Il est à remarquer que Melanchthon avait pris l’habitude de faire des leçons régulières de psychologie d’après son propre manuel. Ses idées se rapprochent quelquefois du matérialisme, mais la crainte de l’Église l’empêche d’approfondir la plupart des questions philosophiques. D’après la variante inexacte ἐνδελέχεια (continuité) au lieu de ἐντελέχεια (finalité), Melanchthon disait que l’âme est permanente ; c’était sur cette variante que s’appuyait principalement l’opinion d’après laquelle Aristote aurait admis l’immortalité de l’âme.
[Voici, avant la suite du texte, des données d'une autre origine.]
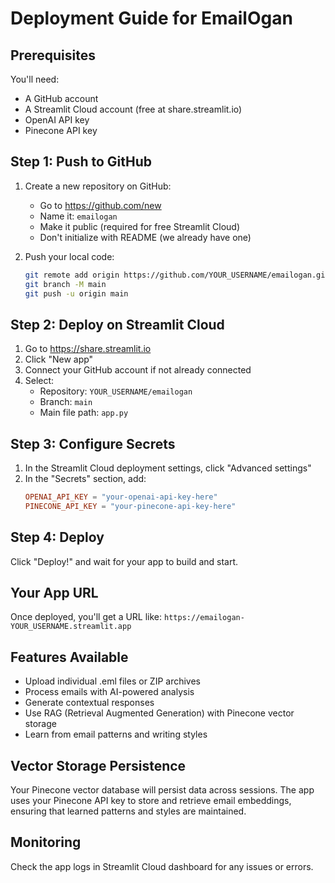# Deployment Guide for EmailOgan

## Prerequisites
You'll need:
- A GitHub account
- A Streamlit Cloud account (free at share.streamlit.io)
- OpenAI API key
- Pinecone API key

## Step 1: Push to GitHub

1. Create a new repository on GitHub:
   - Go to https://github.com/new
   - Name it: `emailogan`
   - Make it public (required for free Streamlit Cloud)
   - Don't initialize with README (we already have one)

2. Push your local code:
   ```bash
   git remote add origin https://github.com/YOUR_USERNAME/emailogan.git
   git branch -M main
   git push -u origin main
   ```

## Step 2: Deploy on Streamlit Cloud

1. Go to https://share.streamlit.io
2. Click "New app"
3. Connect your GitHub account if not already connected
4. Select:
   - Repository: `YOUR_USERNAME/emailogan`
   - Branch: `main`
   - Main file path: `app.py`

## Step 3: Configure Secrets

1. In the Streamlit Cloud deployment settings, click "Advanced settings"
2. In the "Secrets" section, add:
   ```toml
   OPENAI_API_KEY = "your-openai-api-key-here"
   PINECONE_API_KEY = "your-pinecone-api-key-here"
   ```

## Step 4: Deploy

Click "Deploy!" and wait for your app to build and start.

## Your App URL

Once deployed, you'll get a URL like:
`https://emailogan-YOUR_USERNAME.streamlit.app`

## Features Available

- Upload individual .eml files or ZIP archives
- Process emails with AI-powered analysis
- Generate contextual responses
- Use RAG (Retrieval Augmented Generation) with Pinecone vector storage
- Learn from email patterns and writing styles

## Vector Storage Persistence

Your Pinecone vector database will persist data across sessions. The app uses your Pinecone API key to store and retrieve email embeddings, ensuring that learned patterns and styles are maintained.

## Monitoring

Check the app logs in Streamlit Cloud dashboard for any issues or errors.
Amerbach, professeur à Wittenberg, qui écrivit une psychologie rigoureusement aristotélique, eut avec Mélanchthon, in propos de cette variante, une polémique si vive que quelque temps après il quitta Wittenberg et rentra dans le giron du catholicisme.

Un troisième ouvrage relatif à la psychologie parut à peu près à cette époque ; il était de l’espagnol Louis Vivès.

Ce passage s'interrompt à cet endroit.